Photo/Illutration Reclaimed land, center, in Isahaya Bay (Asahi Shimbun file photo)

FUKUOKA--Four years failed to dampen the Fukuoka High Court's view of a protracted legal battle in Nagasaki Prefecture between fishermen and farmers over reclaimed land in a once bountiful bay.

On March 25, the court again sided with the central government and ruled that the floodgates installed in the Isahaya Bay land reclamation project did not have to be opened.

In 2018, the court had ruled that it did not have to follow through on a finalized ruling it had made in 2010 ordering the floodgates to be opened.

The initial government-led project was intended to close off Isahaya Bay both to prevent damage from flooding and to reclaim land for farming.

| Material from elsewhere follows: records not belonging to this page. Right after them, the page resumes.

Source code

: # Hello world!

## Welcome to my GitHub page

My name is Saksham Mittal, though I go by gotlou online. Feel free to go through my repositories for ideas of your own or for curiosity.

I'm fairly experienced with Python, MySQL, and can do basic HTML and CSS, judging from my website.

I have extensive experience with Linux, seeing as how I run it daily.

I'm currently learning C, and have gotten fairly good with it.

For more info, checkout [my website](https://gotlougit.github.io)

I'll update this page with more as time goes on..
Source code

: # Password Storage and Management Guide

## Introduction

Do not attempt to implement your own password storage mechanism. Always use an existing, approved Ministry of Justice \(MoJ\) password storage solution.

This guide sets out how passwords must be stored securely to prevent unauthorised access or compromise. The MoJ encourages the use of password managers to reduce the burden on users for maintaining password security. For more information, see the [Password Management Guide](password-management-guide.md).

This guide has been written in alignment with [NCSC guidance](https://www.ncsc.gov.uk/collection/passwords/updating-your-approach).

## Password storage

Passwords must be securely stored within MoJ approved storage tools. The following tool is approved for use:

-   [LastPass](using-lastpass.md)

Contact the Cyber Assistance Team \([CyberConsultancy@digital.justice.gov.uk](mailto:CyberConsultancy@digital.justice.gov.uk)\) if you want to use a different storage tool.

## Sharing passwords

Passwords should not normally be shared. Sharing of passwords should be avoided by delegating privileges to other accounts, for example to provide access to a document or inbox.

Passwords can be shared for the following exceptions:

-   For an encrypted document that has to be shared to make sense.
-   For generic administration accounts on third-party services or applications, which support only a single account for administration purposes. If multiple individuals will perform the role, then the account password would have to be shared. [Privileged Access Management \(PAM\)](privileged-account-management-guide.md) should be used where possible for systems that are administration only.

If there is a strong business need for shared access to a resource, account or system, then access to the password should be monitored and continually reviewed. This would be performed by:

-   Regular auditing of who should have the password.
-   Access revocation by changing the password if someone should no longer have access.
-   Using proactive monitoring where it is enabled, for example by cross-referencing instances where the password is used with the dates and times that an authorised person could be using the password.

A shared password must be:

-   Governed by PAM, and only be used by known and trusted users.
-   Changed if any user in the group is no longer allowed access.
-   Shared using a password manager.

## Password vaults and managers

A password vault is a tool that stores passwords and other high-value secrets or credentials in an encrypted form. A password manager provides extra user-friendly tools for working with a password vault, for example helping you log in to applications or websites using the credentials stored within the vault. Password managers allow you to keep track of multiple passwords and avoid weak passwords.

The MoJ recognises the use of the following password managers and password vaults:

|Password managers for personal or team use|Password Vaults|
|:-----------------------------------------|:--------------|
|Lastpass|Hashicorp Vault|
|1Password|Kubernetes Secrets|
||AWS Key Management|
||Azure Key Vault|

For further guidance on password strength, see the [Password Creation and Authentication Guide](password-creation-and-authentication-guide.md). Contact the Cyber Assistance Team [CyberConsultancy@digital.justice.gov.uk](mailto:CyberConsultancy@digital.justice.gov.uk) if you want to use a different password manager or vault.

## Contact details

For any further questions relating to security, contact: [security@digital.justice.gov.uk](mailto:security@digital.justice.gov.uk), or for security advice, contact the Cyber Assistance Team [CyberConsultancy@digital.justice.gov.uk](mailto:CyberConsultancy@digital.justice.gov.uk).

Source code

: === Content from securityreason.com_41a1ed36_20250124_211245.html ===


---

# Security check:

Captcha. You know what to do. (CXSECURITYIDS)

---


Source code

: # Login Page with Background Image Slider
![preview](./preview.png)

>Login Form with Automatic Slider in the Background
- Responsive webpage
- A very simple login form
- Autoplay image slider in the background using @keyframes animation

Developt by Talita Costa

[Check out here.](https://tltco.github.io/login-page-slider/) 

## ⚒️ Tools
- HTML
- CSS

However, local fishermen said the dike cut off the bay area and hurt their fishing operations in the Sea of Ariake.

After courts ruled in favor of the fishermen and ordered the floodgates opened, farmers who had cultivated the reclaimed land filed their own lawsuit to stop the opening on the grounds that the seawater would damage the land they had so carefully cultivated.

In the meantime, the central government also got into the action and submitted a lawsuit seeking to effectively nullify the 2010 high court's ruling.

After the Fukuoka High Court in 2018 sided with the central government, the Supreme Court in September 2019 ruled that the high court had erred in its legal reasoning and ordered it to re-examine the case.